»»

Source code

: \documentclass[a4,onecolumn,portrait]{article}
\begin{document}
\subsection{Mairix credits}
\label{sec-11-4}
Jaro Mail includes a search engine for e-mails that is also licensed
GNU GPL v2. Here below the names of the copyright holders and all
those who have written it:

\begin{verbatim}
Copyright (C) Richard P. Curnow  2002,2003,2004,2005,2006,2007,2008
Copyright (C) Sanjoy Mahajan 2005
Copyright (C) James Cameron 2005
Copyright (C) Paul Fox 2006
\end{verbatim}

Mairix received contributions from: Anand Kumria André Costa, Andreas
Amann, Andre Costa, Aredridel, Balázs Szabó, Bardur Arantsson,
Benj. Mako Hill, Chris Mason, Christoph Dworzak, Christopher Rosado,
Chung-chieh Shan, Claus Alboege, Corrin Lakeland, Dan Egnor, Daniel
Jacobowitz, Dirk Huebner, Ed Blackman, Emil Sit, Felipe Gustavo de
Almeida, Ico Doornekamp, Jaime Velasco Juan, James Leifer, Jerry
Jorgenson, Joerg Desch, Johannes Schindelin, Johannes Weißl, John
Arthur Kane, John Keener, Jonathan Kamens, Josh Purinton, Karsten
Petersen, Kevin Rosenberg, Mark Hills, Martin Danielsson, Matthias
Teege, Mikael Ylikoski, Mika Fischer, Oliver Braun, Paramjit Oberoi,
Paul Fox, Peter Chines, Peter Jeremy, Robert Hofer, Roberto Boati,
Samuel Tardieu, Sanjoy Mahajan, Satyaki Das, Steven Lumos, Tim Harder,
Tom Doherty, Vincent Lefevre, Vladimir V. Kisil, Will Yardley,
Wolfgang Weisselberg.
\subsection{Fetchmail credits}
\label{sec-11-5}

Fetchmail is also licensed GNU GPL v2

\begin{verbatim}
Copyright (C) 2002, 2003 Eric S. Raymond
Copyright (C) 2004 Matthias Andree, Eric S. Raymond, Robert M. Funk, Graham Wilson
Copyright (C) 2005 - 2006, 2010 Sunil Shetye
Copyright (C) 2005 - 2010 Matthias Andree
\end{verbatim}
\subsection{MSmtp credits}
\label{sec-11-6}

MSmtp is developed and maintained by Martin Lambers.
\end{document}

««

Every word of the data above should be given again, exactly as it stands.

Source code

: \documentclass[a4,onecolumn,portrait]{article}
\begin{document}
\subsection{Mairix credits}
\label{sec-11-4}
Jaro Mail includes a search engine for e-mails that is also licensed
GNU GPL v2. Here below the names of the copyright holders and all
those who have written it:

\begin{verbatim}
Copyright (C) Richard P. Curnow  2002,2003,2004,2005,2006,2007,2008
Copyright (C) Sanjoy Mahajan 2005
Copyright (C) James Cameron 2005
Copyright (C) Paul Fox 2006
\end{verbatim}

Mairix received contributions from: Anand Kumria André Costa, Andreas
Amann, Andre Costa, Aredridel, Balázs Szabó, Bardur Arantsson,
Benj. Mako Hill, Chris Mason, Christoph Dworzak, Christopher Rosado,
Chung-chieh Shan, Claus Alboege, Corrin Lakeland, Dan Egnor, Daniel
Jacobowitz, Dirk Huebner, Ed Blackman, Emil Sit, Felipe Gustavo de
Almeida, Ico Doornekamp, Jaime Velasco Juan, James Leifer, Jerry
Jorgenson, Joerg Desch, Johannes Schindelin, Johannes Weißl, John
Arthur Kane, John Keener, Jonathan Kamens, Josh Purinton, Karsten
Petersen, Kevin Rosenberg, Mark Hills, Martin Danielsson, Matthias
Teege, Mikael Ylikoski, Mika Fischer, Oliver Braun, Paramjit Oberoi,
Paul Fox, Peter Chines, Peter Jeremy, Robert Hofer, Roberto Boati,
Samuel Tardieu, Sanjoy Mahajan, Satyaki Das, Steven Lumos, Tim Harder,
Tom Doherty, Vincent Lefevre, Vladimir V. Kisil, Will Yardley,
Wolfgang Weisselberg.
\subsection{Fetchmail credits}
\label{sec-11-5}

Fetchmail is also licensed GNU GPL v2

\begin{verbatim}
Copyright (C) 2002, 2003 Eric S. Raymond
Copyright (C) 2004 Matthias Andree, Eric S. Raymond, Robert M. Funk, Graham Wilson
Copyright (C) 2005 - 2006, 2010 Sunil Shetye
Copyright (C) 2005 - 2010 Matthias Andree
\end{verbatim}
\subsection{MSmtp credits}
\label{sec-11-6}

MSmtp is developed and maintained by Martin Lambers.
\end{document}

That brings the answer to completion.